**What the task asks**:
Gather, from the listing beneath this task, every line holding the string "approval".

**Extracted information**:
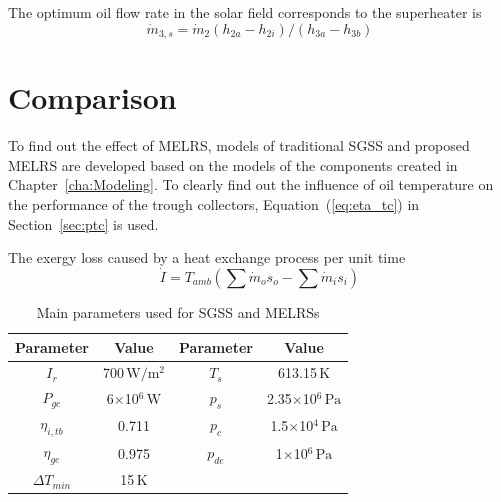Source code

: The optimum oil flow rate in the solar field corresponds to the superheater is
\begin{equation}
  \dot{m}_{3,s} = \dot{m}_{2}(h_{2a} - h_{2i})/(h_{3a} - h_{3b})
\end{equation}

\section{Comparison}

To find out the effect of MELRS, models of traditional SGSS and proposed MELRS are developed based on the models of the components created in Chapter~\ref{cha:Modeling}. 
To clearly find out the influence of oil temperature on the performance of the trough collectors, Equation~(\ref{eq:eta_tc}) in Section~\ref{sec:ptc} is used.

The exergy loss caused by a heat exchange process per unit time
\begin{equation}
  \dot{I} = T_{amb} (\sum \dot{m}_os_o - \sum \dot{m}_is_i)
  \label{eq:dot_I}
\end{equation}

\begin{table}[htbp]
	\caption{Main parameters used for SGSS and MELRSs}
	\begin{center}
	\begin{tabular}{cccc}
		\toprule
		Parameter		&	Value	&	Parameter		&	Value\\
		\midrule
		$I_r$	&	700$\,\mathrm{W/m^2}$	&	$T_s$		&	613.15$\,\mathrm{K}$\\
		$P_{ge}$	&	6$\times$10$^6\,\mathrm{W}$	&	$p_s$		&	2.35$\times$10$^6\,\mathrm{Pa}$\\
		$\eta_{i,tb}$	&	0.711	&	$p_c$		&	1.5$\times$10$^4\,\mathrm{Pa}$\\
		$\eta_{ge}$	&	0.975	&	$p_{de}$		&	1$\times$10$^6\,\mathrm{Pa}$\\
		$\Delta T_{min}$	&	15$\,\mathrm{K}$	&	&\\		
		\bottomrule
	\end{tabular}
	\end{center}
	\label{tab:ptc}
\end{table}

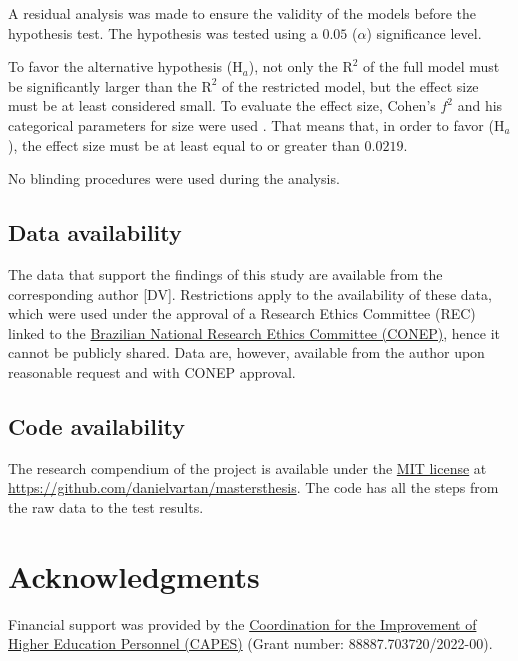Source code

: \documentclass[
12pt,
openright,
oneside,
a4paper,
chapter=TITLE,
section=TITLE,
french,
spanish,
brazil,
english
]{abntex2}\usepackage{array}
\begin{document}
A residual analysis was made to ensure the validity of the models before
the hypothesis test. The hypothesis was tested using a \(0.05\)
(\(\alpha\)) significance level.

To favor the alternative hypothesis (\(\text{H}_{a}\)), not only the
\(\text{R}^{2}\) of the full model must be significantly larger than the
\(\text{R}^{2}\) of the restricted model, but the effect size must be at
least considered small. To evaluate the effect size, Cohen's \(f^{2}\)
and his categorical parameters for size were used \autocite{cohen1992}.
That means that, in order to favor (\(\text{H}_{a}\)), the effect size
must be at least equal to or greater than \(0.0219\).

No blinding procedures were used during the analysis.

\subsection{Data availability}\label{data-availability}

The data that support the findings of this study are available from the
corresponding author {[}DV{]}. Restrictions apply to the availability of
these data, which were used under the approval of a Research Ethics
Committee (REC) linked to the
\href{https://conselho.saude.gov.br/Web_comissoes/conep/index.html}{Brazilian
National Research Ethics Committee (CONEP)}, hence it cannot be publicly
shared. Data are, however, available from the author upon reasonable
request and with CONEP approval.

\subsection{Code availability}\label{code-availability}

The research compendium of the project is available under the
\href{https://opensource.org/license/mit/}{MIT license} at
\url{https://github.com/danielvartan/mastersthesis}. The code has all
the steps from the raw data to the test results.

\section{Acknowledgments}\label{acknowledgments}

Financial support was provided by the
\href{https://www.gov.br/capes/}{Coordination for the Improvement of
Higher Education Personnel (CAPES)} (Grant number:
88887.703720/2022-00).
\end{document}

**Solution for this exercise**:
these data, which were used under the approval of a Research Ethics
request and with CONEP approval.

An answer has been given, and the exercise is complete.